The front month Dutch TTF contract – a benchmark for European gas trading – last changed hands at EUR 192.60/MWh, more than double the level where it was a year ago but down from the 26 August peak of EUR 343/MWh – which was a six-month high.
Gas prices have surged to record highs this year, largely fuelled by Russia’s invasion of Ukraine and cuts in gas supplies to Europe.
In July, EU countries reached a political agreement on a voluntary reduction of gas demand by 15% over the ensuing eight months to survive further possible cuts in Russian supply amid rising tensions with the West.
European gas storage levels currently stood at around 86% of capacity, with several European countries having reached their November gas storage targets due to demand cuts and high LNG import volumes, Bromander said.
However, even though gas storage levels were healthy ahead of the winter, demand reduction was necessary in “all scenarios”, she added.

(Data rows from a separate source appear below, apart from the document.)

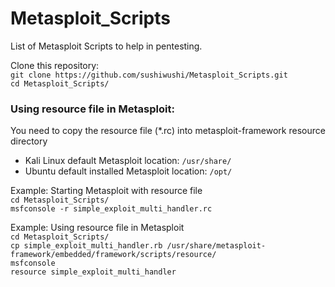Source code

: # Metasploit_Scripts
List of Metasploit Scripts to help in pentesting.
  
Clone this repository:  
`git clone https://github.com/sushiwushi/Metasploit_Scripts.git`     
`cd Metasploit_Scripts/`
  
### Using resource file in Metasploit:  
You need to copy the resource file (*.rc) into metasploit-framework resource directory
- Kali Linux default Metasploit location: `/usr/share/`  
- Ubuntu default installed Metasploit location: `/opt/`  
   
Example: Starting Metasploit with resource file  
`cd Metasploit_Scripts/`  
`msfconsole -r simple_exploit_multi_handler.rc`  
  
Example: Using resource file in Metasploit  
`cd Metasploit_Scripts/`  
`cp simple_exploit_multi_handler.rb /usr/share/metasploit-framework/embedded/framework/scripts/resource/`   
`msfconsole`  
`resource simple_exploit_multi_handler`  
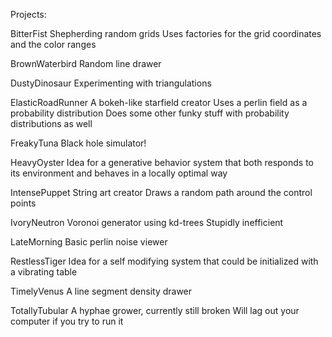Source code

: Projects:

BitterFist
    Shepherding random grids
    Uses factories for the grid coordinates and the color ranges

BrownWaterbird
    Random line drawer

DustyDinosaur
    Experimenting with triangulations

ElasticRoadRunner
    A bokeh-like starfield creator
    Uses a perlin field as a probability distribution
    Does some other funky stuff with probability distributions as well

FreakyTuna
    Black hole simulator!

HeavyOyster
    Idea for a generative behavior system that both responds to its environment and behaves in a locally optimal way

IntensePuppet
    String art creator
    Draws a random path around the control points

IvoryNeutron
    Voronoi generator using kd-trees
    Stupidly inefficient

LateMorning
    Basic perlin noise viewer

RestlessTiger
    Idea for a self modifying system that could be initialized with a vibrating table

TimelyVenus
    A line segment density drawer

TotallyTubular
    A hyphae grower, currently still broken
    Will lag out your computer if you try to run it
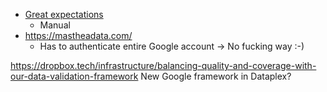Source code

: - [Great expectations](https://greatexpectations.io/)
	- Manual
- https://mastheadata.com/
	- Has to authenticate entire Google account -> No fucking way :-)


https://dropbox.tech/infrastructure/balancing-quality-and-coverage-with-our-data-validation-framework
New Google framework in Dataplex?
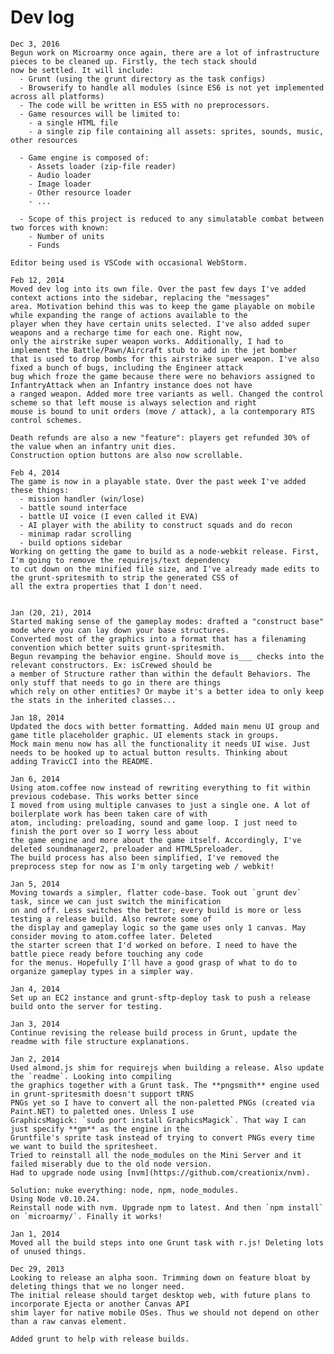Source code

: # Dev log

    Dec 3, 2016
    Begun work on Microarmy once again, there are a lot of infrastructure pieces to be cleaned up. Firstly, the tech stack should
    now be settled. It will include:
      - Grunt (using the grunt directory as the task configs)
      - Browserify to handle all modules (since ES6 is not yet implemented across all platforms)
      - The code will be written in ES5 with no preprocessors.
      - Game resources will be limited to:
        - a single HTML file
        - a single zip file containing all assets: sprites, sounds, music, other resources

      - Game engine is composed of:
        - Assets loader (zip-file reader)
        - Audio loader
        - Image loader
        - Other resource loader
        - ...

      - Scope of this project is reduced to any simulatable combat between two forces with known:
        - Number of units
        - Funds
        
    Editor being used is VSCode with occasional WebStorm.

    Feb 12, 2014
    Moved dev log into its own file. Over the past few days I've added context actions into the sidebar, replacing the "messages"
    area. Motivation behind this was to keep the game playable on mobile while expanding the range of actions available to the
    player when they have certain units selected. I've also added super weapons and a recharge time for each one. Right now,
    only the airstrike super weapon works. Additionally, I had to implement the Battle/Pawn/Aircraft stub to add in the jet bomber
    that is used to drop bombs for this airstrike super weapon. I've also fixed a bunch of bugs, including the Engineer attack
    bug which froze the game because there were no behaviors assigned to InfantryAttack when an Infantry instance does not have
    a ranged weapon. Added more tree variants as well. Changed the control scheme so that left mouse is always selection and right
    mouse is bound to unit orders (move / attack), a la contemporary RTS control schemes.
    
    Death refunds are also a new "feature": players get refunded 30% of the value when an infantry unit dies.
    Construction option buttons are also now scrollable.

    Feb 4, 2014
    The game is now in a playable state. Over the past week I've added these things:
      - mission handler (win/lose)
      - battle sound interface
      - battle UI voice (I even called it EVA)
      - AI player with the ability to construct squads and do recon
      - minimap radar scrolling
      - build options sidebar
    Working on getting the game to build as a node-webkit release. First, I'm going to remove the requirejs/text dependency
    to cut down on the minified file size, and I've already made edits to the grunt-spritesmith to strip the generated CSS of
    all the extra properties that I don't need.
    

    Jan (20, 21), 2014
    Started making sense of the gameplay modes: drafted a "construct base" mode where you can lay down your base structures.
    Converted most of the graphics into a format that has a filenaming convention which better suits grunt-spritesmith.
    Begun revamping the behavior engine. Should move is___ checks into the relevant constructors. Ex: isCrewed should be
    a member of Structure rather than within the default Behaviors. The only stuff that needs to go in there are things
    which rely on other entities? Or maybe it's a better idea to only keep the stats in the inherited classes...

    Jan 18, 2014
    Updated the docs with better formatting. Added main menu UI group and game title placeholder graphic. UI elements stack in groups.
    Mock main menu now has all the functionality it needs UI wise. Just needs to be hooked up to actual button results. Thinking about
    adding TravicCI into the README.

    Jan 6, 2014
    Using atom.coffee now instead of rewriting everything to fit within previous codebase. This works better since
    I moved from using multiple canvases to just a single one. A lot of boilerplate work has been taken care of with
    atom, including: preloading, sound and game loop. I just need to finish the port over so I worry less about
    the game engine and more about the game itself. Accordingly, I've deleted soundmanager2, preloader and HTML5preloader.
    The build process has also been simplified, I've removed the preprocess step for now as I'm only targeting web / webkit!

    Jan 5, 2014
    Moving towards a simpler, flatter code-base. Took out `grunt dev` task, since we can just switch the minification
    on and off. Less switches the better; every build is more or less testing a release build. Also rewrote some of
    the display and gameplay logic so the game uses only 1 canvas. May consider moving to atom.coffee later. Deleted
    the starter screen that I'd worked on before. I need to have the battle piece ready before touching any code
    for the menus. Hopefully I'll have a good grasp of what to do to organize gameplay types in a simpler way.

    Jan 4, 2014
    Set up an EC2 instance and grunt-sftp-deploy task to push a release build onto the server for testing.

    Jan 3, 2014
    Continue revising the release build process in Grunt, update the readme with file structure explanations.

    Jan 2, 2014
    Used almond.js shim for requirejs when building a release. Also update the `readme`. Looking into compiling
    the graphics together with a Grunt task. The **pngsmith** engine used in grunt-spritesmith doesn't support tRNS
    PNGs yet so I have to convert all the non-paletted PNGs (created via Paint.NET) to paletted ones. Unless I use
    GraphicsMagick: `sudo port install GraphicsMagick`. That way I can just specify **gm** as the engine in the
    Gruntfile's sprite task instead of trying to convert PNGs every time we want to build the spritesheet.
    Tried to reinstall all the node_modules on the Mini Server and it failed miserably due to the old node version.
    Had to upgrade node using [nvm](https://github.com/creationix/nvm).
    
    Solution: nuke everything: node, npm, node_modules.
    Using Node v0.10.24.
    Reinstall node with nvm. Upgrade npm to latest. And then `npm install` on `microarmy/`. Finally it works!

    Jan 1, 2014
    Moved all the build steps into one Grunt task with r.js! Deleting lots of unused things.

    Dec 29, 2013
    Looking to release an alpha soon. Trimming down on feature bloat by deleting things that we no longer need.
    The initial release should target desktop web, with future plans to incorporate Ejecta or another Canvas API
    shim layer for native mobile OSes. Thus we should not depend on other than a raw canvas element.
    
    Added grunt to help with release builds.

If there was a complete halt to Russian gas exports to the EU – which are already at just 10% of average 2021 flows – gas storage levels would drop below the 5-year average next winter, despite a 15% demand cut, she said.
If consumption was only reduced by 10% and Russian supply was completely suspended, storage levels would drop below the 5-year average in April next year, according to Rystad’s analysis.
“This is a real risk. So, we are expecting to see high prices also going forward,” Bromander said, adding that increased LNG imports were necessary for Europe.